Associação Dignidade e Futuro de Gondomar precisa de 2,5 milhões de euros para construir lar de idosos

Amélia Ribeiro, presidente da direção da coletividade / Foto: Pedro Santos Ferreira

Fundada em 2010, a Associação Dignidade e Futuro de Gondomar, Instituição Particular de Solidariedade Social (IPSS), quer construir um lar junto à Quinta da Bouça-Cova, em Gondomar (São Cosme). Para o efeito, são necessários 2,5 milhões de euros.

É uma das mais jovens coletividades do concelho de Gondomar, mas nem por isso tem receio de sonhar com a construção de um lar de idosos com capacidade para 60 utentes. O projeto já tem terreno atribuído e vai ficar situado entre a Quinta da Bouça-Cova, propriedade da Ordem dos Capuchinhos, e o Colégio Paulo VI.
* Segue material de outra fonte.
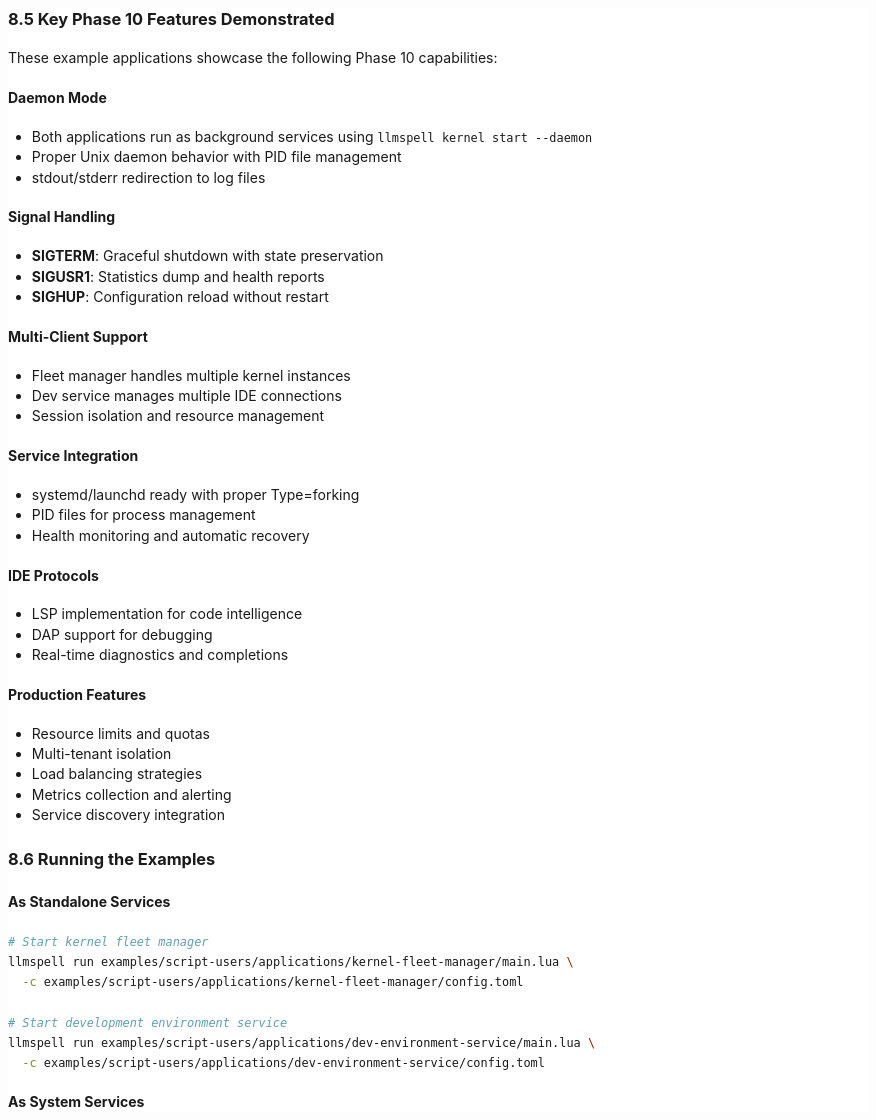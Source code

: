 ### 8.5 Key Phase 10 Features Demonstrated

These example applications showcase the following Phase 10 capabilities:

#### Daemon Mode
- Both applications run as background services using `llmspell kernel start --daemon`
- Proper Unix daemon behavior with PID file management
- stdout/stderr redirection to log files

#### Signal Handling
- **SIGTERM**: Graceful shutdown with state preservation
- **SIGUSR1**: Statistics dump and health reports
- **SIGHUP**: Configuration reload without restart

#### Multi-Client Support
- Fleet manager handles multiple kernel instances
- Dev service manages multiple IDE connections
- Session isolation and resource management

#### Service Integration
- systemd/launchd ready with proper Type=forking
- PID files for process management
- Health monitoring and automatic recovery

#### IDE Protocols
- LSP implementation for code intelligence
- DAP support for debugging
- Real-time diagnostics and completions

#### Production Features
- Resource limits and quotas
- Multi-tenant isolation
- Load balancing strategies
- Metrics collection and alerting
- Service discovery integration

### 8.6 Running the Examples

#### As Standalone Services

```bash
# Start kernel fleet manager
llmspell run examples/script-users/applications/kernel-fleet-manager/main.lua \
  -c examples/script-users/applications/kernel-fleet-manager/config.toml

# Start development environment service
llmspell run examples/script-users/applications/dev-environment-service/main.lua \
  -c examples/script-users/applications/dev-environment-service/config.toml
```

#### As System Services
“Neste projeto contamos com um importante apoio da Ordem dos Capuchinhos, que se prontificou a disponibilizar parte de um terreno da Quinta da Bouça-Cova com cerca de 4000 metros quadrados”, afirma Amélia Ribeiro, presidente da direção da Associação Dignidade e Futuro de Gondomar (ADFG).
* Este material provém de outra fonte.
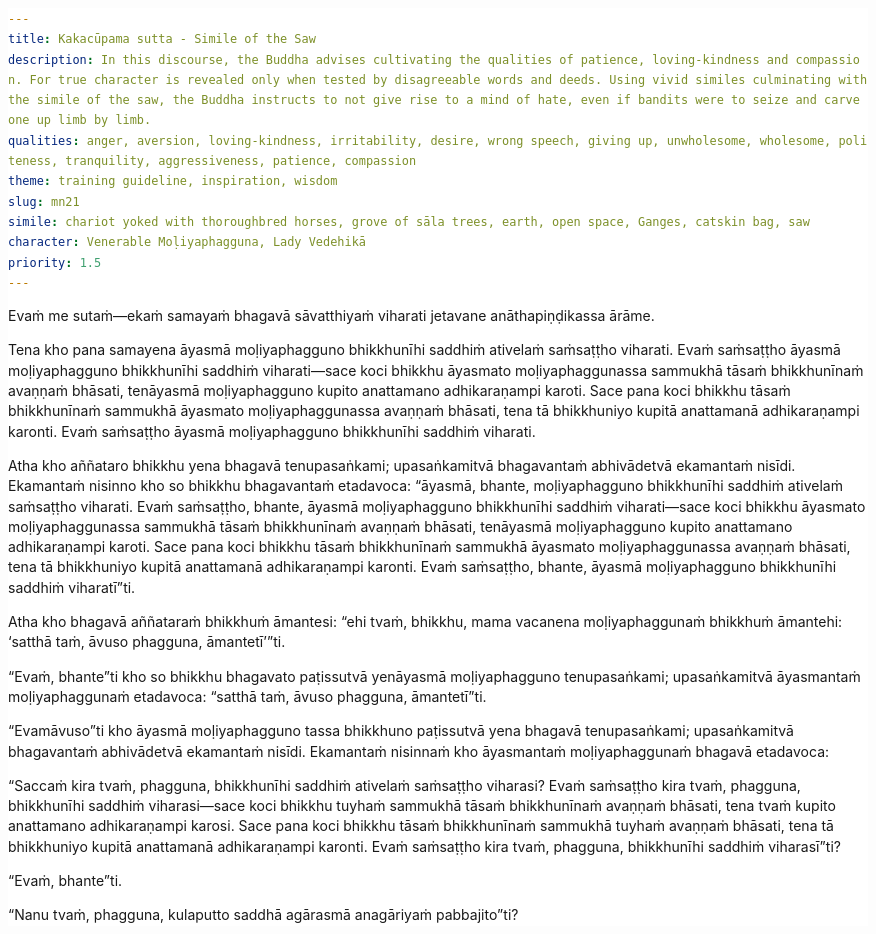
 ```yaml
---
title: Kakacūpama sutta - Simile of the Saw
description: In this discourse, the Buddha advises cultivating the qualities of patience, loving-kindness and compassion. For true character is revealed only when tested by disagreeable words and deeds. Using vivid similes culminating with the simile of the saw, the Buddha instructs to not give rise to a mind of hate, even if bandits were to seize and carve one up limb by limb.
qualities: anger, aversion, loving-kindness, irritability, desire, wrong speech, giving up, unwholesome, wholesome, politeness, tranquility, aggressiveness, patience, compassion
theme: training guideline, inspiration, wisdom
slug: mn21
simile: chariot yoked with thoroughbred horses, grove of sāla trees, earth, open space, Ganges, catskin bag, saw
character: Venerable Moḷiyaphagguna, Lady Vedehikā
priority: 1.5
---
```


Evaṁ me sutaṁ—ekaṁ samayaṁ bhagavā sāvatthiyaṁ viharati jetavane anāthapiṇḍikassa ārāme.

Tena kho pana samayena āyasmā moḷiyaphagguno bhikkhunīhi saddhiṁ ativelaṁ saṁsaṭṭho viharati. Evaṁ saṁsaṭṭho āyasmā moḷiyaphagguno bhikkhunīhi saddhiṁ viharati—sace koci bhikkhu āyasmato moḷiyaphaggunassa sammukhā tāsaṁ bhikkhunīnaṁ avaṇṇaṁ bhāsati, tenāyasmā moḷiyaphagguno kupito anattamano adhikaraṇampi karoti. Sace pana koci bhikkhu tāsaṁ bhikkhunīnaṁ sammukhā āyasmato moḷiyaphaggunassa avaṇṇaṁ bhāsati, tena tā bhikkhuniyo kupitā anattamanā adhikaraṇampi karonti. Evaṁ saṁsaṭṭho āyasmā moḷiyaphagguno bhikkhunīhi saddhiṁ viharati.

Atha kho aññataro bhikkhu yena bhagavā tenupasaṅkami; upasaṅkamitvā bhagavantaṁ abhivādetvā ekamantaṁ nisīdi. Ekamantaṁ nisinno kho so bhikkhu bhagavantaṁ etadavoca: “āyasmā, bhante, moḷiyaphagguno bhikkhunīhi saddhiṁ ativelaṁ saṁsaṭṭho viharati. Evaṁ saṁsaṭṭho, bhante, āyasmā moḷiyaphagguno bhikkhunīhi saddhiṁ viharati—sace koci bhikkhu āyasmato moḷiyaphaggunassa sammukhā tāsaṁ bhikkhunīnaṁ avaṇṇaṁ bhāsati, tenāyasmā moḷiyaphagguno kupito anattamano adhikaraṇampi karoti. Sace pana koci bhikkhu tāsaṁ bhikkhunīnaṁ sammukhā āyasmato moḷiyaphaggunassa avaṇṇaṁ bhāsati, tena tā bhikkhuniyo kupitā anattamanā adhikaraṇampi karonti. Evaṁ saṁsaṭṭho, bhante, āyasmā moḷiyaphagguno bhikkhunīhi saddhiṁ viharatī”ti.

Atha kho bhagavā aññataraṁ bhikkhuṁ āmantesi: “ehi tvaṁ, bhikkhu, mama vacanena moḷiyaphaggunaṁ bhikkhuṁ āmantehi: ‘satthā taṁ, āvuso phagguna, āmantetī’”ti.

“Evaṁ, bhante”ti kho so bhikkhu bhagavato paṭissutvā yenāyasmā moḷiyaphagguno tenupasaṅkami; upasaṅkamitvā āyasmantaṁ moḷiyaphaggunaṁ etadavoca: “satthā taṁ, āvuso phagguna, āmantetī”ti.

“Evamāvuso”ti kho āyasmā moḷiyaphagguno tassa bhikkhuno paṭissutvā yena bhagavā tenupasaṅkami; upasaṅkamitvā bhagavantaṁ abhivādetvā ekamantaṁ nisīdi. Ekamantaṁ nisinnaṁ kho āyasmantaṁ moḷiyaphaggunaṁ bhagavā etadavoca:

“Saccaṁ kira tvaṁ, phagguna, bhikkhunīhi saddhiṁ ativelaṁ saṁsaṭṭho viharasi? Evaṁ saṁsaṭṭho kira tvaṁ, phagguna, bhikkhunīhi saddhiṁ viharasi—sace koci bhikkhu tuyhaṁ sammukhā tāsaṁ bhikkhunīnaṁ avaṇṇaṁ bhāsati, tena tvaṁ kupito anattamano adhikaraṇampi karosi. Sace pana koci bhikkhu tāsaṁ bhikkhunīnaṁ sammukhā tuyhaṁ avaṇṇaṁ bhāsati, tena tā bhikkhuniyo kupitā anattamanā adhikaraṇampi karonti. Evaṁ saṁsaṭṭho kira tvaṁ, phagguna, bhikkhunīhi saddhiṁ viharasī”ti?

“Evaṁ, bhante”ti.

“Nanu tvaṁ, phagguna, kulaputto saddhā agārasmā anagāriyaṁ pabbajito”ti?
A escritura foi assinada a 5 de dezembro de 2013 e estava em vigor um prazo de cinco anos para iniciar a construção. Contudo, graças à demora burocrática, a Ordem dos Capuchinhos e a coletividade decidiram prolongar o prazo de forma a garantir a continuidade do projeto.

“O equipamento vai chamar-se Lar São Francisco de Assis em homenagem ao apoio dado pela Ordem dos Capuchinhos, que nos apoiou desde a primeira hora. Vai ser um espaço privilegiado, numa zona central do concelho, próximo de um local de culto. Queremos ter 60 utentes em regime de residência permanente, apoio domiciliário, centro de dia e apoio permanente ao domicílio”, acrescenta a responsável pela coletividade.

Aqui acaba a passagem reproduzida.